NVIDIA has announced the first benchmark results for agentic AI, demonstrating that its GB300 NVL72 configuration can run up to 20 times more coding agents per megawatt than the H200 model, achieving 61.4K concurrent agents at the lowest service tier compared to H200’s 2.6K. This new benchmark, developed by Artificial Analysis, evaluates systems not only on speed but also on their ability to handle multiple ongoing agent interactions, which involve complex, multi-step processes rather than simple token generation. The shift in benchmarks reflects the increasing infrastructure demands of agentic AI workloads, which require efficient coordination of memory, networking, and processing within large GPU clusters to ensure responsiveness during extended tasks.
NVIDIA: NVIDIA designs and manufactures graphics processing units and AI accelerators that power data centers and computing systems worldwide. The company is using its GB300 NVL72 rack-scale platform to showcase performance advantages in demanding agentic AI scenarios versus prior hardware generations. Relevance stems from its focus on integrated hardware-software optimizations that support long-running, multi-step AI agent workflows.
Artificial Analysis: Artificial Analysis develops and publishes independent benchmarks for assessing AI models, systems, and infrastructure under realistic conditions. It created the AgentPerf benchmark featured in the results, which measures concurrent agent capacity across complex, multi-turn coding tasks rather than simple single-prompt inference. The organization provides standardized testing frameworks that help evaluate infrastructure suitability for production agentic workloads.

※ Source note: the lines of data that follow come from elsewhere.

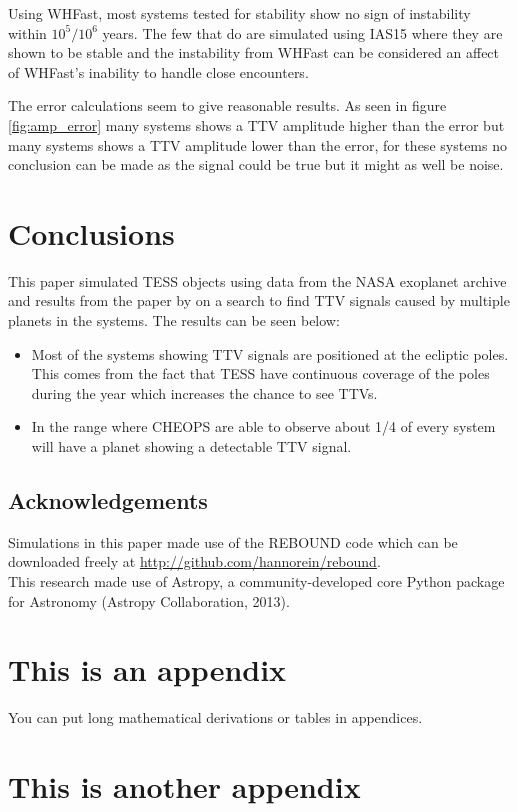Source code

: \documentclass[12pt]{report}
\newcommand{\mnras}{MNRAS}
\newcommand{\aap}{A\&A}
\begin{document}
	Using WHFast, most systems tested for stability show no sign of instability within $10^5 / 10^6$ years. The few that do are simulated using IAS15 where they are shown to be stable and the instability from WHFast can be considered an affect of WHFast's inability to handle close encounters.
	
	The error calculations seem to give reasonable results. As seen in figure \ref{fig:amp_error} many systems shows a TTV amplitude higher than the error but many systems shows a TTV amplitude lower than the error, for these systems no conclusion can be made as the signal could be true but it might as well be noise.
\chapter{Conclusions}
	This paper simulated TESS objects using data from the NASA exoplanet archive and results from the paper by \cite{2015ApJ...809...77S} on a search to find TTV signals caused by multiple planets in the systems. The results can be seen below:
	\begin{itemize}
		\item Most of the systems showing TTV signals are positioned at the ecliptic poles. This comes from the fact that TESS have continuous coverage of the poles during the year which increases the chance to see TTVs.
		\item In the range where CHEOPS are able to observe about 1/4 of every system will have a planet showing a detectable TTV signal.
	\end{itemize}

\section*{Acknowledgements}

Simulations in this paper made use of the REBOUND code which can be downloaded freely at \url{http://github.com/hannorein/rebound}.\vspace{0.5cm}\\
This research made use of Astropy, a community-developed core Python package for Astronomy (Astropy Collaboration, 2013).

%




\begin{appendix}

\chapter{This is an appendix}
\label{ap:input_code}
You can put long mathematical derivations or tables in appendices.

\chapter{This is another appendix}

\end{appendix}
\end{document}
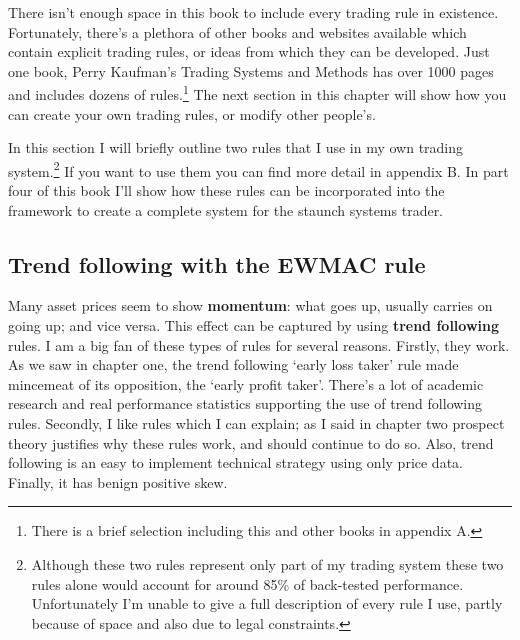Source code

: There isn't enough space in this book to include every trading rule in existence. Fortunately, there's a plethora of other books and websites available which contain explicit trading rules, or ideas from which they can be developed. Just one book, Perry Kaufman's Trading Systems and Methods has over 1000 pages and includes dozens of rules.\footnote{There is a brief selection including this and other books in appendix A.} The next section in this chapter will show how you can create your own trading rules, or modify other people's.

In this section I will briefly outline two rules that I use in my own trading system.\footnote{Although these two rules represent only part of my trading system these two rules alone would account for around 85\% of back-tested performance. Unfortunately I'm unable to give a full description of every rule I use, partly because of space and also due to legal constraints.} If you want to use them you can find more detail in appendix B. In part four of this book I'll show how these rules can be incorporated into the framework to create a complete system for the staunch systems trader.

\subsection*{Trend following with the EWMAC rule}

Many asset prices seem to show \textbf{momentum}: what goes up, usually carries on going up; and vice versa. This effect can be captured by using \textbf{trend following} rules. I am a big fan of these types of rules for several reasons. Firstly, they work. As we saw in chapter one, the trend following ‘early loss taker' rule made mincemeat of its opposition, the ‘early profit taker'. There's a lot of academic research and real performance statistics supporting the use of trend following rules. Secondly, I like rules which I can explain; as I said in chapter two prospect theory justifies why these rules work, and should continue to do so. Also, trend following is an easy to implement technical strategy using only price data. Finally, it has benign positive skew.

Workload Realism: New benchmarks replay actual coding agent paths from public repositories across multiple languages to better reflect production use cases with variable request lengths.
Benchmark Evolution: AI evaluation is shifting from single-prompt token generation metrics toward multi-step agent simulations that incorporate tool interactions and extended context handling.
Infrastructure Demands: Agentic AI workloads require coordinated memory, networking, and batching across large GPU clusters to maintain responsiveness over long task chains.